*Exercise directions*.
In the listing below, write out exactly each line from the first through the one containing "##### 客户端测试与使用".

*Data to process*.
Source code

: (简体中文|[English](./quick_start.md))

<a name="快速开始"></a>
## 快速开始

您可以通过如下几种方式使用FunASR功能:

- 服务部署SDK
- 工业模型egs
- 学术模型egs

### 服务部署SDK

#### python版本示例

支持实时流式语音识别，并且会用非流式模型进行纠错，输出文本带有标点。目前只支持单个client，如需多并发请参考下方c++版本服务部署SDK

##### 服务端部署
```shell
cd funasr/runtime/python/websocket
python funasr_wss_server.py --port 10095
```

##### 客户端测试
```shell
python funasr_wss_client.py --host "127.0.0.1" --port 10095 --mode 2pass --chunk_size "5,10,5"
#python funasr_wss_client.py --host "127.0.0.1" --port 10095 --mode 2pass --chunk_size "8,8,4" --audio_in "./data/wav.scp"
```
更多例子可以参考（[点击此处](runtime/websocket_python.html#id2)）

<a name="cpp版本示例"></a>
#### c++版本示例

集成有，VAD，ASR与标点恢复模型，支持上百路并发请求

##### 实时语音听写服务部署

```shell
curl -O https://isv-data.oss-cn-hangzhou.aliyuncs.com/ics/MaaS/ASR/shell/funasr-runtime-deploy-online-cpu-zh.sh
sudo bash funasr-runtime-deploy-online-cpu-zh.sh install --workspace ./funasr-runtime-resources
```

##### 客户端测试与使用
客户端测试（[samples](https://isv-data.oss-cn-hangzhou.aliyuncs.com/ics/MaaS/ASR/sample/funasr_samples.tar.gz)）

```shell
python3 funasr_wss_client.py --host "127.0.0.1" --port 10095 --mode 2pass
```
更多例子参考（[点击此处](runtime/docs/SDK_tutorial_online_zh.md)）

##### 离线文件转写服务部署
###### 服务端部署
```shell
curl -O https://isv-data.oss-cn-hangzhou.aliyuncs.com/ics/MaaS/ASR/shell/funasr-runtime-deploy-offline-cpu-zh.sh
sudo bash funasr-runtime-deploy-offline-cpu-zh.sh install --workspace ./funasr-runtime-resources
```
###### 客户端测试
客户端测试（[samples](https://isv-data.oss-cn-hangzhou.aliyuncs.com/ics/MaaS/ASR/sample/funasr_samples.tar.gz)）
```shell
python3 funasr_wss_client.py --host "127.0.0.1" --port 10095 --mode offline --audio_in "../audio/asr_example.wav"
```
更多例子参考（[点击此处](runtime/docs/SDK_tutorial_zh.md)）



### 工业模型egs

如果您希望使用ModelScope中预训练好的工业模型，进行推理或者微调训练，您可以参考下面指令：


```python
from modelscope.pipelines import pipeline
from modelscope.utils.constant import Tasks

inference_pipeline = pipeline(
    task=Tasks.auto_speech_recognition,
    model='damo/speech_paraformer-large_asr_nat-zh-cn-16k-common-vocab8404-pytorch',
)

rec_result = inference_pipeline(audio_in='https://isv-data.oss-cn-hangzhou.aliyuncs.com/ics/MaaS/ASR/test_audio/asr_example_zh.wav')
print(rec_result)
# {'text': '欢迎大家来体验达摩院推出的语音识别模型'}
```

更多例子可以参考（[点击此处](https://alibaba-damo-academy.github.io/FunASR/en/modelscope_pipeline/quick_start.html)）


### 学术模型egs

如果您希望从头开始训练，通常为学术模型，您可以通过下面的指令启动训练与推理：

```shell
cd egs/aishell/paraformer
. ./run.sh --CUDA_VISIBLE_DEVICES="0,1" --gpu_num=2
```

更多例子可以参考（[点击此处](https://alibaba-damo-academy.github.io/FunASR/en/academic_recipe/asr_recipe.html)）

*The answer*.
Source code

: (简体中文|[English](./quick_start.md))

<a name="快速开始"></a>
## 快速开始

您可以通过如下几种方式使用FunASR功能:

- 服务部署SDK
- 工业模型egs
- 学术模型egs

### 服务部署SDK

#### python版本示例

支持实时流式语音识别，并且会用非流式模型进行纠错，输出文本带有标点。目前只支持单个client，如需多并发请参考下方c++版本服务部署SDK

##### 服务端部署
```shell
cd funasr/runtime/python/websocket
python funasr_wss_server.py --port 10095
```

##### 客户端测试
```shell
python funasr_wss_client.py --host "127.0.0.1" --port 10095 --mode 2pass --chunk_size "5,10,5"
#python funasr_wss_client.py --host "127.0.0.1" --port 10095 --mode 2pass --chunk_size "8,8,4" --audio_in "./data/wav.scp"
```
更多例子可以参考（[点击此处](runtime/websocket_python.html#id2)）

<a name="cpp版本示例"></a>
#### c++版本示例

集成有，VAD，ASR与标点恢复模型，支持上百路并发请求

##### 实时语音听写服务部署

```shell
curl -O https://isv-data.oss-cn-hangzhou.aliyuncs.com/ics/MaaS/ASR/shell/funasr-runtime-deploy-online-cpu-zh.sh
sudo bash funasr-runtime-deploy-online-cpu-zh.sh install --workspace ./funasr-runtime-resources
```

##### 客户端测试与使用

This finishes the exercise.